* _Requirement_:
Nothing but the pictures should be dropped; repeat the rest of the data below exactly.

Pictures paired with source code
────────────────

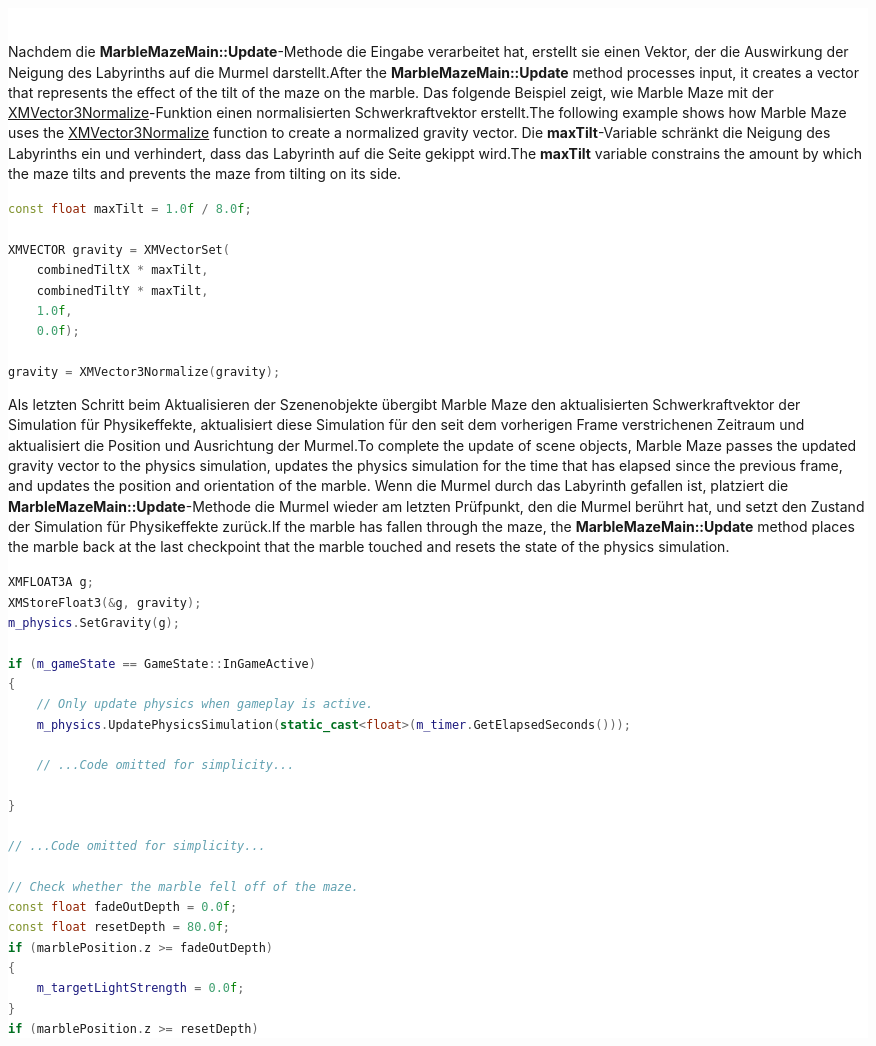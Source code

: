  

<span data-ttu-id="9d6f2-240">Nachdem die **MarbleMazeMain::Update**-Methode die Eingabe verarbeitet hat, erstellt sie einen Vektor, der die Auswirkung der Neigung des Labyrinths auf die Murmel darstellt.</span><span class="sxs-lookup"><span data-stu-id="9d6f2-240">After the **MarbleMazeMain::Update** method processes input, it creates a vector that represents the effect of the tilt of the maze on the marble.</span></span> <span data-ttu-id="9d6f2-241">Das folgende Beispiel zeigt, wie Marble Maze mit der [XMVector3Normalize](https://msdn.microsoft.com/library/windows/desktop/microsoft.directx_sdk.geometric.xmvector3normalize)-Funktion einen normalisierten Schwerkraftvektor erstellt.</span><span class="sxs-lookup"><span data-stu-id="9d6f2-241">The following example shows how Marble Maze uses the [XMVector3Normalize](https://msdn.microsoft.com/library/windows/desktop/microsoft.directx_sdk.geometric.xmvector3normalize) function to create a normalized gravity vector.</span></span> <span data-ttu-id="9d6f2-242">Die **maxTilt**-Variable schränkt die Neigung des Labyrinths ein und verhindert, dass das Labyrinth auf die Seite gekippt wird.</span><span class="sxs-lookup"><span data-stu-id="9d6f2-242">The **maxTilt** variable constrains the amount by which the maze tilts and prevents the maze from tilting on its side.</span></span>

```cpp
const float maxTilt = 1.0f / 8.0f;

XMVECTOR gravity = XMVectorSet(
    combinedTiltX * maxTilt, 
    combinedTiltY * maxTilt, 
    1.0f, 
    0.0f);

gravity = XMVector3Normalize(gravity);
```

<span data-ttu-id="9d6f2-243">Als letzten Schritt beim Aktualisieren der Szenenobjekte übergibt Marble Maze den aktualisierten Schwerkraftvektor der Simulation für Physikeffekte, aktualisiert diese Simulation für den seit dem vorherigen Frame verstrichenen Zeitraum und aktualisiert die Position und Ausrichtung der Murmel.</span><span class="sxs-lookup"><span data-stu-id="9d6f2-243">To complete the update of scene objects, Marble Maze passes the updated gravity vector to the physics simulation, updates the physics simulation for the time that has elapsed since the previous frame, and updates the position and orientation of the marble.</span></span> <span data-ttu-id="9d6f2-244">Wenn die Murmel durch das Labyrinth gefallen ist, platziert die **MarbleMazeMain::Update**-Methode die Murmel wieder am letzten Prüfpunkt, den die Murmel berührt hat, und setzt den Zustand der Simulation für Physikeffekte zurück.</span><span class="sxs-lookup"><span data-stu-id="9d6f2-244">If the marble has fallen through the maze, the **MarbleMazeMain::Update** method places the marble back at the last checkpoint that the marble touched and resets the state of the physics simulation.</span></span>

```cpp
XMFLOAT3A g;
XMStoreFloat3(&g, gravity);
m_physics.SetGravity(g);

if (m_gameState == GameState::InGameActive)
{
    // Only update physics when gameplay is active.
    m_physics.UpdatePhysicsSimulation(static_cast<float>(m_timer.GetElapsedSeconds()));

    // ...Code omitted for simplicity...

}

// ...Code omitted for simplicity...

// Check whether the marble fell off of the maze. 
const float fadeOutDepth = 0.0f;
const float resetDepth = 80.0f;
if (marblePosition.z >= fadeOutDepth)
{
    m_targetLightStrength = 0.0f;
}
if (marblePosition.z >= resetDepth)
```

────────────────

* _Answer to this task_:
Source code

:  

<span data-ttu-id="9d6f2-240">Nachdem die **MarbleMazeMain::Update**-Methode die Eingabe verarbeitet hat, erstellt sie einen Vektor, der die Auswirkung der Neigung des Labyrinths auf die Murmel darstellt.</span><span class="sxs-lookup"><span data-stu-id="9d6f2-240">After the **MarbleMazeMain::Update** method processes input, it creates a vector that represents the effect of the tilt of the maze on the marble.</span></span> <span data-ttu-id="9d6f2-241">Das folgende Beispiel zeigt, wie Marble Maze mit der [XMVector3Normalize](https://msdn.microsoft.com/library/windows/desktop/microsoft.directx_sdk.geometric.xmvector3normalize)-Funktion einen normalisierten Schwerkraftvektor erstellt.</span><span class="sxs-lookup"><span data-stu-id="9d6f2-241">The following example shows how Marble Maze uses the [XMVector3Normalize](https://msdn.microsoft.com/library/windows/desktop/microsoft.directx_sdk.geometric.xmvector3normalize) function to create a normalized gravity vector.</span></span> <span data-ttu-id="9d6f2-242">Die **maxTilt**-Variable schränkt die Neigung des Labyrinths ein und verhindert, dass das Labyrinth auf die Seite gekippt wird.</span><span class="sxs-lookup"><span data-stu-id="9d6f2-242">The **maxTilt** variable constrains the amount by which the maze tilts and prevents the maze from tilting on its side.</span></span>

```cpp
const float maxTilt = 1.0f / 8.0f;

XMVECTOR gravity = XMVectorSet(
    combinedTiltX * maxTilt, 
    combinedTiltY * maxTilt, 
    1.0f, 
    0.0f);

gravity = XMVector3Normalize(gravity);
```

<span data-ttu-id="9d6f2-243">Als letzten Schritt beim Aktualisieren der Szenenobjekte übergibt Marble Maze den aktualisierten Schwerkraftvektor der Simulation für Physikeffekte, aktualisiert diese Simulation für den seit dem vorherigen Frame verstrichenen Zeitraum und aktualisiert die Position und Ausrichtung der Murmel.</span><span class="sxs-lookup"><span data-stu-id="9d6f2-243">To complete the update of scene objects, Marble Maze passes the updated gravity vector to the physics simulation, updates the physics simulation for the time that has elapsed since the previous frame, and updates the position and orientation of the marble.</span></span> <span data-ttu-id="9d6f2-244">Wenn die Murmel durch das Labyrinth gefallen ist, platziert die **MarbleMazeMain::Update**-Methode die Murmel wieder am letzten Prüfpunkt, den die Murmel berührt hat, und setzt den Zustand der Simulation für Physikeffekte zurück.</span><span class="sxs-lookup"><span data-stu-id="9d6f2-244">If the marble has fallen through the maze, the **MarbleMazeMain::Update** method places the marble back at the last checkpoint that the marble touched and resets the state of the physics simulation.</span></span>

```cpp
XMFLOAT3A g;
XMStoreFloat3(&g, gravity);
m_physics.SetGravity(g);

if (m_gameState == GameState::InGameActive)
{
    // Only update physics when gameplay is active.
    m_physics.UpdatePhysicsSimulation(static_cast<float>(m_timer.GetElapsedSeconds()));

    // ...Code omitted for simplicity...

}

// ...Code omitted for simplicity...

// Check whether the marble fell off of the maze. 
const float fadeOutDepth = 0.0f;
const float resetDepth = 80.0f;
if (marblePosition.z >= fadeOutDepth)
{
    m_targetLightStrength = 0.0f;
}
if (marblePosition.z >= resetDepth)
```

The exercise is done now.